Assignment: Would you write out the full listing exactly, without any pictures?

Material provided:
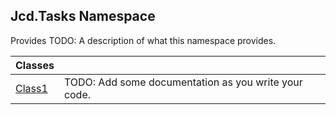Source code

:## Jcd.Tasks Namespace

Provides TODO: A description of what this namespace provides.

| Classes | |
| :--- | :--- |
| [Class1](Jcd.Tasks.Class1.md 'Jcd.Tasks.Class1') | TODO: Add some documentation as you write your code. |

Answer to this task:
Source code

:## Jcd.Tasks Namespace

Provides TODO: A description of what this namespace provides.

| Classes | |
| :--- | :--- |
| [Class1](Jcd.Tasks.Class1.md 'Jcd.Tasks.Class1') | TODO: Add some documentation as you write your code. |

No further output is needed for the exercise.